Opinion / Mitzna Must Show Courage

I don't know Amram Mitzna personally, but I have followed his activities ever since he did something during the Lebanon War that impressed me deeply: he resigned from his army post in protest against Ariel Sharon's mad adventure.

Senior officers who sacrifice their careers for a moral principle are a rare breed in any army, and especially in the IDF. To do this requires moral courage, which, to my mind, is more important than physical courage on the battlefield.

After Menachem Begin (a man who respected integrity and decency) brought him back to a senior command position, I was frequently angry with Mitzna when he tried to placate the settlers as head of the IDF's Central Command.

Now he is a candidate for another top position: chairman of the Labor Party and leader of its election campaign. I hope he will win. But if he does, I won't envy him. He will inherit a party that for 20 months was Sharon's despised mistress - the same Sharon that Mitzna protested against when Sharon wrecked havoc in Lebanon.

The Labor Party has now helped him to cause even worse havoc in the Palestinian territories. Shimon Peres has convinced the world that the "bad" Sharon, the man of Sabra and Shatila, has become the "good" Sharon, eager to make peace. Benjamin Ben-Eliezer has provided the Labor Party cover for a policy of executions, destruction of infrastructure, demolition of homes, and uprooting of trees.

Such a party will lose the elections by a knock-out. The Labor Party is facing disaster, and that would be a calamity for the entire country. The extreme right would wield unbridled power during the coming years. It would destroy any chance for peace for decades, perhaps for generations, perhaps forever. The Labor Party would not even play the role of an opposition. It would leave a black hole behind it.
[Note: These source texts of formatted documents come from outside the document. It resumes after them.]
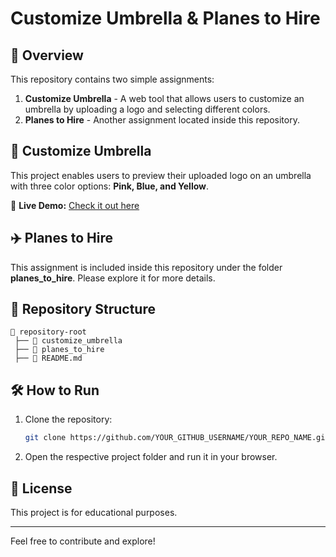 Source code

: # Customize Umbrella & Planes to Hire

## 🚀 Overview
This repository contains two simple assignments:

1. **Customize Umbrella** - A web tool that allows users to customize an umbrella by uploading a logo and selecting different colors.
2. **Planes to Hire** - Another assignment located inside this repository.

## 🎨 Customize Umbrella
This project enables users to preview their uploaded logo on an umbrella with three color options: **Pink, Blue, and Yellow**.

🔗 **Live Demo:** [Check it out here](INSERT_LIVE_URL_HERE)

## ✈️ Planes to Hire
This assignment is included inside this repository under the folder **planes_to_hire**. Please explore it for more details.

## 📂 Repository Structure
```
📁 repository-root
 ├── 📁 customize_umbrella
 ├── 📁 planes_to_hire
 ├── 📄 README.md
```

## 🛠️ How to Run
1. Clone the repository:
   ```bash
   git clone https://github.com/YOUR_GITHUB_USERNAME/YOUR_REPO_NAME.git
   ```
2. Open the respective project folder and run it in your browser.

## 📜 License
This project is for educational purposes.

---
Feel free to contribute and explore!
If Mitzna wins the nomination, he must change this situation dramatically and rapidly. This is an enormous challenge. No party creates new political assets during elections; it can only realize assets accumulated throughout the years. The voters have learned that election promises are worthless. Mitzna is being called upon to do something that is almost without precedent: to change the essence and image of the party - in the midst of an election campaign.
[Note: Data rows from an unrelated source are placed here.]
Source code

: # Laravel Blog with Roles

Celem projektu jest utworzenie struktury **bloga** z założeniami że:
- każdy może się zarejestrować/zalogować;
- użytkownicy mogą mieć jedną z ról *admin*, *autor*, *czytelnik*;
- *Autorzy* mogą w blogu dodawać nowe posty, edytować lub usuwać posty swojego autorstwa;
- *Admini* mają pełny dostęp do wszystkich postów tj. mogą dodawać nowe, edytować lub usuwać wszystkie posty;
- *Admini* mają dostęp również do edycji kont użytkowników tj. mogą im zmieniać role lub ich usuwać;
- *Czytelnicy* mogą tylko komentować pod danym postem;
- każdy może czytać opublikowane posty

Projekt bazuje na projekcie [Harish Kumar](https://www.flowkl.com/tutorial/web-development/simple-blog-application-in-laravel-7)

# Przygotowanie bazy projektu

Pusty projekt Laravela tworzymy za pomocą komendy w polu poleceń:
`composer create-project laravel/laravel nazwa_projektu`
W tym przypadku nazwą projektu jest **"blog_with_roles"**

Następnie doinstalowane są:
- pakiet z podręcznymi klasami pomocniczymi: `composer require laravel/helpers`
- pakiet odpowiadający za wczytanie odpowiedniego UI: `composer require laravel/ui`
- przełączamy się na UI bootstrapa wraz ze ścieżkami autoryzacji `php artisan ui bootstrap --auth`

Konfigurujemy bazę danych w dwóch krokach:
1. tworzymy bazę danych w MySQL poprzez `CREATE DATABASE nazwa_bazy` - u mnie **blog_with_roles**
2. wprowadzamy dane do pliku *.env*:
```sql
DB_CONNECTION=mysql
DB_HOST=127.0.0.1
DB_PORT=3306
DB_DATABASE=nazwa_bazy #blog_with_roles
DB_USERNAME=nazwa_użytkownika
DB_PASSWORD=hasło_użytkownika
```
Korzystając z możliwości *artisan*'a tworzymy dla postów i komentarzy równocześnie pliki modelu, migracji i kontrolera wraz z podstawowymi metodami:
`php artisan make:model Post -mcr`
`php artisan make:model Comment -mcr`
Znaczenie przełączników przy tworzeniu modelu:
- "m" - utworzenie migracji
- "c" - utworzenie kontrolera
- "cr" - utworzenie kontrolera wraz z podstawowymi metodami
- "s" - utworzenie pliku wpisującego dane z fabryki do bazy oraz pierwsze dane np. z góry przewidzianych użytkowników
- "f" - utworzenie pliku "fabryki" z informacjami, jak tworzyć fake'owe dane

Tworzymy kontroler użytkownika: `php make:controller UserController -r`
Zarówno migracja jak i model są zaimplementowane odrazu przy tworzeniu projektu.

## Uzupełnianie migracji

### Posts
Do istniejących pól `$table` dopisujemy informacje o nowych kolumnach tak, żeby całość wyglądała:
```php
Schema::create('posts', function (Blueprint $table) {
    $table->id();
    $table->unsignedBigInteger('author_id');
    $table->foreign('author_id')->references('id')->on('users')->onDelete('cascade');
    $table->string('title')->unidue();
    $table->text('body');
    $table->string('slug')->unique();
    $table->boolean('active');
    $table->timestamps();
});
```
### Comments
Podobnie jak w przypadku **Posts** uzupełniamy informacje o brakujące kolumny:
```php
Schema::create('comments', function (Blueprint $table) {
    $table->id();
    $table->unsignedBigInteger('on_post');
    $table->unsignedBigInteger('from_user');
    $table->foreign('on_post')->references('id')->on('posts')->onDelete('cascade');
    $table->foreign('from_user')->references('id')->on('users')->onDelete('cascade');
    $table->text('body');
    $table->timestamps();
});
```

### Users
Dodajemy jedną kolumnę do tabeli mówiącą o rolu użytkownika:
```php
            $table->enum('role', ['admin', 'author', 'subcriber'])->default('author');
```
But this is possible on one condition: that his message is unequivocal, direct and finely honed, without stuttering, without demagoguery, without gimmicks. Election consultants and various "strategists" will say that he must first use left-wing language to capture the leadership of the party, and then switch to right-wing language to win votes from the center. If he chooses this path, he will fail.

His only chance of meeting this challenge is to speak the truth straight from his heart, without reservation. The message must be simple and uncompromising: The state has no future without peace. Peace is possible, if we are ready to pay the price. There is a partner for peace. Most of the Palestinian people want peace. Yasser Arafat wants peace.

Peace means a Palestinian state along the Green Line - with mutually agreed border revisions, Jerusalem as the capital of the two states, evacuation of all the settlers from the Palestinian territory. All settlement activity must stop at once, using the money instead to promote economic growth and fund social services. An immediate cease-fire must be reached, with the IDF withdrawing from Palestinian cities and villages. The peace negotiations must be resumed from the point at which they stopped at Taba and final accord should be achieved within a year.

Mitzna must promise that if the right wins, the Labor Party will not join a "national unity" government. Will this assure a victory at the polls? Of course not. But this provides a reasonable chance, while the current path surely leads to an overwhelming, shameful defeat. Even if the right wins this time, this clear platform will ensure that the Labor Party can act as a fighting opposition, whose banner will attract more and more of those who become disenchanted with the right. This opposition party will be poised to do everything possible to regain power. And the opportunity will come when the public is finally fed up with the methods of brute power and oppression, which lead only to endless bloodshed and economic and social devastation. Many people, more than one might think, are waiting for this change.

Much courage is needed for pursuing this path. In the past, Mitzna has proved that he has this kind of courage. I hope that it remains with him now.

Uri Avnery, a journalist and peace activist, is founder of Gush Shalom.